This idea can really be thought of an application of the paper. A
regular expression defines a probabilistic channel if we assign
probabilties to edge transitions, which we may do uniformly. So, for
example, with the regular expression given above, the first byte is 'a'
with probability 1. The second byte is 'b' with probability 0.5, 'c'
with probability 0.25, and 'c' with probability 0.25. But we see how a
channel is sensitive to history: if the string so far is "ab", then the
next byte may be 'c' or 'd'; but if the string so far is "ac", then the
next byte must be 'a' (or EOF).

We can use appid-like signatures to make steganographic channels, if we
assume that the signatures are a realistic reflection of actual use of
the protocols. But: this relies critically on the accuracy of the model.
(Specifically, does it match the censor's model?
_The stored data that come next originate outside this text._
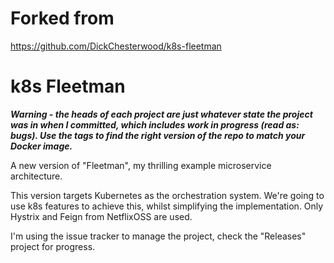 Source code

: # Forked from 
   https://github.com/DickChesterwood/k8s-fleetman

# k8s Fleetman

***Warning - the heads of each project are just whatever state the project was in when I committed, which includes work in progress (read as: bugs). Use the tags to find the right version of the repo to match your Docker image.***

A new version of "Fleetman", my thrilling example microservice architecture.

This version targets Kubernetes as the orchestration system. We're going to use k8s features to achieve this, whilst simplifying the implementation. Only Hystrix and Feign from NetflixOSS are used.

I'm using the issue tracker to manage the project, check the "Releases" project for progress.
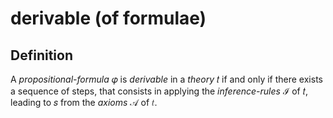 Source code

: # derivable (of formulae)

## Definition

A _propositional-formula_ 𝜑 is _derivable_ in a _theory_ 𝑡 if and only if there exists a sequence of steps, that
consists in applying the _inference-rules_ ℐ of 𝑡, leading to 𝑠 from the _axioms_ 𝒜 of 𝑡.
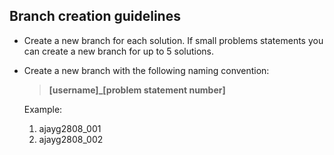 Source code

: ## Branch creation guidelines

- Create a new branch for each solution. If small problems statements you can create a new branch for up to 5 solutions.

- Create a new branch with the following naming convention:
  > **[username]_[problem statement number]**

  Example:
  1. ajayg2808_001
  2. ajayg2808_002

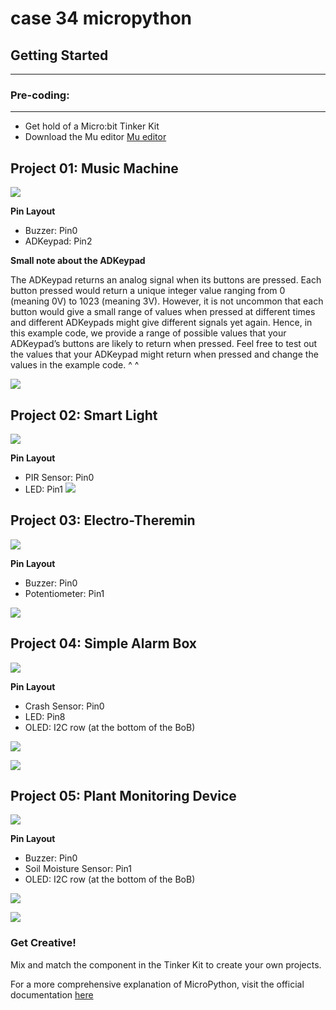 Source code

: # case 34 micropython 

## Getting Started
---


### Pre-coding:
---
- Get hold of a Micro:bit Tinker Kit
- Download the Mu editor
[Mu editor](https://codewith.mu/)

           

## Project 01: Music Machine

![](./images/gXqhVI7.jpg)

**Pin Layout**

- Buzzer: Pin0
- ADKeypad: Pin2

**Small note about the ADKeypad**


The ADKeypad returns an analog signal when its buttons are pressed. Each button pressed would return a unique integer value ranging from 0 (meaning 0V) to 1023 (meaning 3V). 
However, it is not uncommon that each button would give a small range of values when pressed at different times and different ADKeypads might give different signals yet again. Hence, in this example code, we provide a range of possible values that your ADKeypad’s buttons are likely to return when pressed. 
Feel free to test out the values that your ADKeypad might return when pressed and change the values in the example code. ^ ^

![](./images/8xVE2p6.png)


## Project 02: Smart Light

![](./images/qIQKK4y.jpg)

**Pin Layout**

- PIR Sensor: Pin0
- LED: Pin1
![](./images/7Dgi7Wt.png)

## Project 03: Electro-Theremin

![](./images/Njalhk0.jpg)

**Pin Layout**

- Buzzer: Pin0
- Potentiometer: Pin1

![](./images/CBFkYTp.png)


## Project 04: Simple Alarm Box

![](./images/gWAmEhW.jpg)

**Pin Layout**

- Crash Sensor: Pin0
- LED: Pin8
- OLED: I2C row (at the bottom of the BoB)


![](./images/R4XO4S6.png)

![](./images/01GlIIR.png)
 
## Project 05: Plant Monitoring Device

![](./images/JBmCc6A.jpg)       
 
**Pin Layout**

- Buzzer: Pin0
- Soil Moisture Sensor: Pin1
- OLED: I2C row (at the bottom of the BoB)

![](./images/bOGavUM.png)

![](./images/guZyD53.png)


### Get Creative!

Mix and match the component in the Tinker Kit to create your own projects.

For a more comprehensive explanation of MicroPython, visit the official documentation [here](https://microbit-micropython.readthedocs.io/en/latest/tutorials/introduction.html)








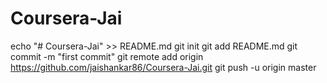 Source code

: # Coursera-Jai
echo "# Coursera-Jai" >> README.md
git init
git add README.md
git commit -m "first commit"
git remote add origin https://github.com/jaishankar86/Coursera-Jai.git
git push -u origin master
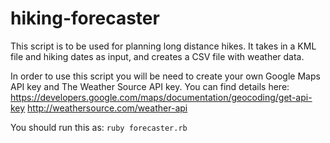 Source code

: # hiking-forecaster

This script is to be used for planning long distance hikes. It takes in a KML file and hiking dates as input, and creates a CSV file with weather data.

In order to use this script you will be need to create your own Google Maps API key and The Weather Source API key. You can find details here:
  https://developers.google.com/maps/documentation/geocoding/get-api-key
  http://weathersource.com/weather-api

You should run this as:
`ruby forecaster.rb` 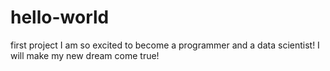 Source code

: # hello-world
first project
I am so excited to become a programmer and a data scientist!
I will make my new dream come true!
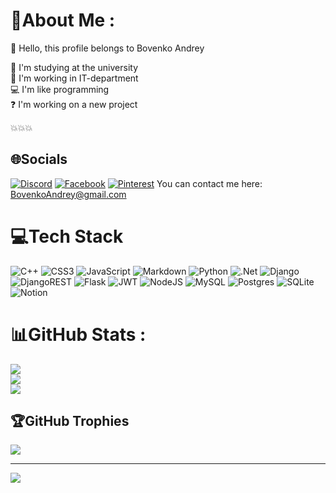 # 💫About Me :
👋 Hello, this profile belongs to Bovenko Andrey

📗 I'm studying at the university <br>
💸 I'm working in IT-department <br>
💻 I'm like programming <br>
❓ I'm working on a new project <br>

💥💥💥

## 🌐Socials
[![Discord](https://img.shields.io/badge/Discord-%237289DA.svg?logo=discord&logoColor=white)](https://discord.gg/_kryt_) [![Facebook](https://img.shields.io/badge/Facebook-%231877F2.svg?logo=Facebook&logoColor=white)](https://facebook.com/LordReaps) [![Pinterest](https://img.shields.io/badge/Pinterest-%23E60023.svg?logo=Pinterest&logoColor=white)](https://pinterest.com/LordReaps) 
You can contact me here: BovenkoAndrey@gmail.com

# 💻Tech Stack
![C++](https://img.shields.io/badge/c++-%2300599C.svg?style=for-the-badge&logo=c%2B%2B&logoColor=white) ![CSS3](https://img.shields.io/badge/css3-%231572B6.svg?style=for-the-badge&logo=css3&logoColor=white) ![JavaScript](https://img.shields.io/badge/javascript-%23323330.svg?style=for-the-badge&logo=javascript&logoColor=%23F7DF1E) ![Markdown](https://img.shields.io/badge/markdown-%23000000.svg?style=for-the-badge&logo=markdown&logoColor=white) ![Python](https://img.shields.io/badge/python-3670A0?style=for-the-badge&logo=python&logoColor=ffdd54) ![.Net](https://img.shields.io/badge/.NET-5C2D91?style=for-the-badge&logo=.net&logoColor=white) ![Django](https://img.shields.io/badge/django-%23092E20.svg?style=for-the-badge&logo=django&logoColor=white) ![DjangoREST](https://img.shields.io/badge/DJANGO-REST-ff1709?style=for-the-badge&logo=django&logoColor=white&color=ff1709&labelColor=gray) ![Flask](https://img.shields.io/badge/flask-%23000.svg?style=for-the-badge&logo=flask&logoColor=white) ![JWT](https://img.shields.io/badge/JWT-black?style=for-the-badge&logo=JSON%20web%20tokens) ![NodeJS](https://img.shields.io/badge/node.js-6DA55F?style=for-the-badge&logo=node.js&logoColor=white) ![MySQL](https://img.shields.io/badge/mysql-%2300f.svg?style=for-the-badge&logo=mysql&logoColor=white) ![Postgres](https://img.shields.io/badge/postgres-%23316192.svg?style=for-the-badge&logo=postgresql&logoColor=white) ![SQLite](https://img.shields.io/badge/sqlite-%2307405e.svg?style=for-the-badge&logo=sqlite&logoColor=white) ![Notion](https://img.shields.io/badge/Notion-%23000000.svg?style=for-the-badge&logo=notion&logoColor=white)
# 📊GitHub Stats :
![](https://github-readme-stats.vercel.app/api?username=LordReaps&theme=blue-green&hide_border=false&include_all_commits=false&count_private=true)<br/>
![](https://github-readme-streak-stats.herokuapp.com/?user=LordReaps&theme=blue-green&hide_border=false)<br/>
![](https://github-readme-stats.vercel.app/api/top-langs/?username=LordReaps&theme=blue-green&hide_border=false&include_all_commits=false&count_private=true&layout=compact)

## 🏆GitHub Trophies
![](https://github-trophies.vercel.app/?username=LordReaps&theme=radical&no-frame=false&no-bg=false&margin-w=4)

---
[![](https://visitcount.itsvg.in/api?id=LordReaps&icon=0&color=0)](https://visitcount.itsvg.in)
If he uses simple
regular expressions for blocking, then we win; if not, then we probably
lose.) Robert Ransom gave the example of a model of HTTP using just the
syntax; i.e. using RFC 2616 as the definition of a channel. Such a thing
would not only not look like real-world HTTP, but would be broken easily
by proxies that rearrange headers, for example.

rransom also suggested a way to use arithmetic encoding to obfuscate a
stream using a probabilistic model of a protocol; I'll quote him in
part:
* send it through an arithmetic-code encoder, using a model which
  contains a (low-probability) 'pad' symbol;
* encrypt it with a stream cipher;
* send it through an arithmetic-code decoder, using a model which
  matches the 'cover protocol' (the protocol you are trying to mimic).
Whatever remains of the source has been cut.